Curitiba - Mesmo após a decisão da Caminhos do Paraná em reduzir o preço de suas tarifas, as concessionárias Ecovia, Rodonorte, Econorte e Viapar continuam brigando na Justiça para obter um reajuste médio de 15,34% no preço de suas praças de pedágio. As concessionárias, no entanto, não descartam a possibilidade de chegar a um acordo com o governo que implique em redução dos preços praticados.
Segundo o presidente regional da Associação Brasileira das Concessionárias de Rodovias (ABCR), João Chiminazzo Neto, as negociações independem de ações judiciais. ''As concessionárias buscam o reajuste que está previsto em contrato, para cobrir despesas já realizadas ao longo do ano. Mas, como sempre, as empresas estão abertas ao diálogo. A ação judicial visa garantir o direito das concessionárias caso as negociações com o governo não progridam'', ressaltou.
Nesta semana, representantes de pelo menos duas concessionárias devem sentar-se com o secretário de Estado dos Transportes, Waldyr Pugliesi, para buscar um entendimento. De acordo com Chiminazzo, a Ecovia e a Rodovia das Cataratas (que não ingressou com ação buscando reajuste) estão em fase mais adiantada de conversa. Representantes da Econorte tinham reunião marcada ontem com Pugliesi, mas o resultado do encontro não foi divulgado.

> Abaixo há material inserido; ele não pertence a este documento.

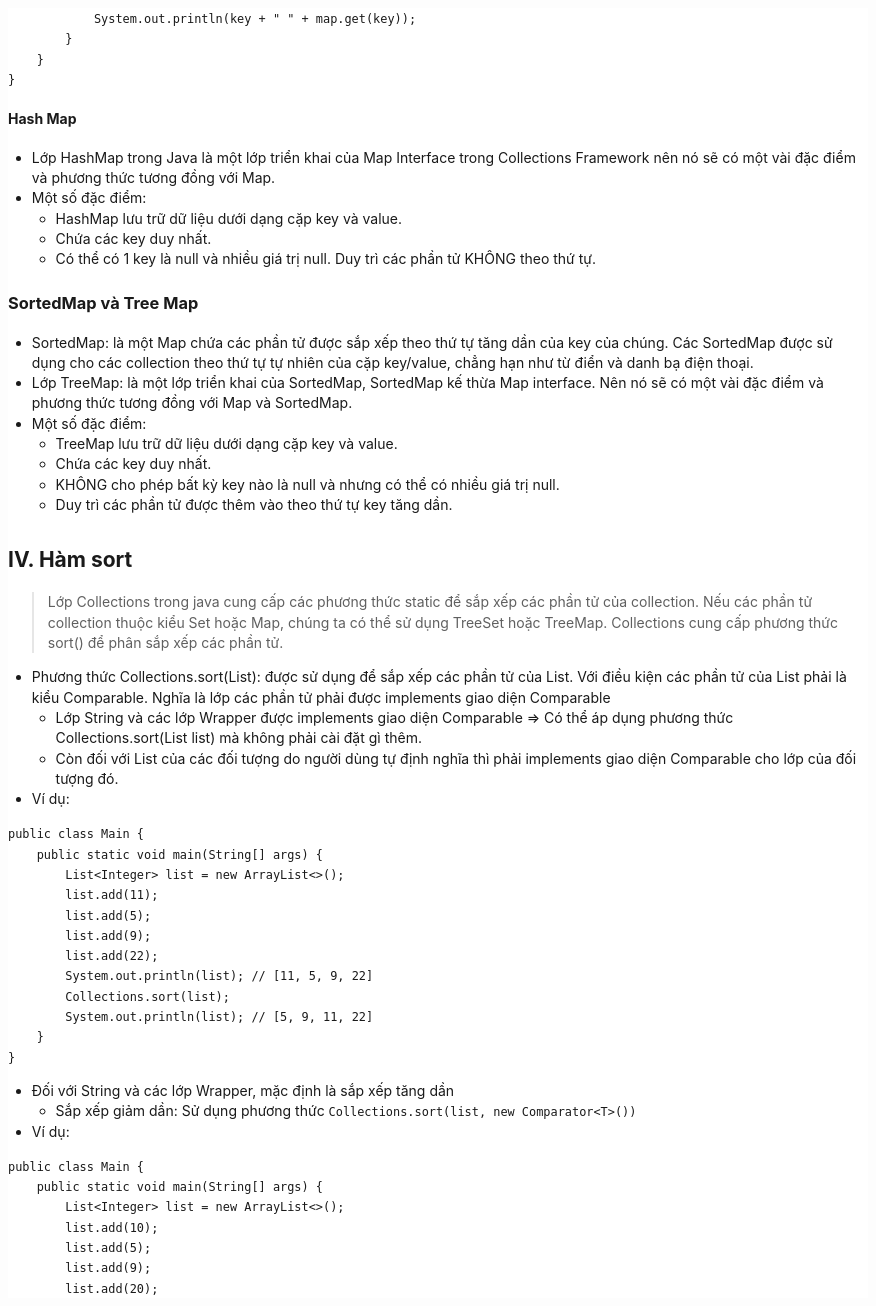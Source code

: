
 ```
            System.out.println(key + " " + map.get(key));
        }
    }
}
```
#### Hash Map
- Lớp HashMap trong Java là một lớp triển khai của Map Interface trong Collections Framework nên nó sẽ có một vài đặc điểm và phương thức tương đồng với Map.
- Một số đặc điểm:
  - HashMap lưu trữ dữ liệu dưới dạng cặp key và value.
  - Chứa các key duy nhất.
  - Có thể có 1 key là null và nhiều giá trị null.
Duy trì các phần tử KHÔNG theo thứ tự.
### SortedMap và Tree Map
- SortedMap: là một Map chứa các phần tử được sắp xếp theo thứ tự tăng dần của key của chúng. Các SortedMap được sử dụng cho các collection theo thứ tự tự nhiên của cặp key/value, chẳng hạn như từ điển và danh bạ điện thoại.
- Lớp TreeMap: là một lớp triển khai của SortedMap, SortedMap kế thừa Map interface. Nên nó sẽ có một vài đặc điểm và phương thức tương đồng với Map và SortedMap.
- Một số đặc điểm:
  - TreeMap lưu trữ dữ liệu dưới dạng cặp key và value.
  - Chứa các key duy nhất.
  - KHÔNG cho phép bất kỳ key nào là null và nhưng có thể có nhiều giá trị null.
  - Duy trì các phần tử được thêm vào theo thứ tự key tăng dần.
## IV. Hàm sort
> Lớp Collections trong java cung cấp các phương thức static để sắp xếp các phần tử của collection. Nếu các phần tử collection thuộc kiểu Set hoặc Map, chúng ta có thể sử dụng TreeSet hoặc TreeMap. Collections cung cấp phương thức sort() để phân sắp xếp các phần tử.
- Phương thức Collections.sort(List): được sử dụng để sắp xếp các phần tử của List. Với điều kiện các phần tử của List phải là kiểu Comparable. Nghĩa là lớp các phần tử phải được implements giao diện Comparable
  - Lớp String và các lớp Wrapper được implements giao diện Comparable => Có thể áp dụng phương thức Collections.sort(List list) mà không phải cài đặt gì thêm.
  - Còn đối với List của các đối tượng do người dùng tự định nghĩa thì phải implements giao diện Comparable cho lớp của đối tượng đó.
- Ví dụ:
```
public class Main {
    public static void main(String[] args) {
        List<Integer> list = new ArrayList<>();
        list.add(11);
        list.add(5);
        list.add(9);
        list.add(22);
        System.out.println(list); // [11, 5, 9, 22]
        Collections.sort(list);
        System.out.println(list); // [5, 9, 11, 22]
    }
}
```
- Đối với String và các lớp Wrapper, mặc định là sắp xếp tăng dần
  - Sắp xếp giảm dần: Sử dụng phương thức `Collections.sort(list, new Comparator<T>())`
- Ví dụ:
```
public class Main {
    public static void main(String[] args) {
        List<Integer> list = new ArrayList<>();
        list.add(10);
        list.add(5);
        list.add(9);
        list.add(20);
```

De acordo com o presidente da ABCR, a redução das tarifas pela Caminhos do Paraná não enfraquece a posição das concessionárias. ''Cada empresa é livre para adotar as medidas que achar cabíveis. A Caminhos do Paraná não foi prejudicada, pois foi isenta de investimentos e teve um novo trecho concedido para a exploração. Cabe aos diretores e acionistas das demais concessionárias verificar se a isenção dos investimentos em troca da redução das tarifas é aceitável'', disse.
Chiminazzo destacou que o acordo com a concessionária mostra uma mudança na postura do governo, que antes ameaçava romper os contratos unilateralmente e encampar as praças de pedágio. ''Essa nova postura mostra que o governo passou a reconhecer a importância das concessionárias para o sistema viário do Estado. A proposta divulgada hoje (ontem) já havia sido enviada para o governo em julho'', ressaltou.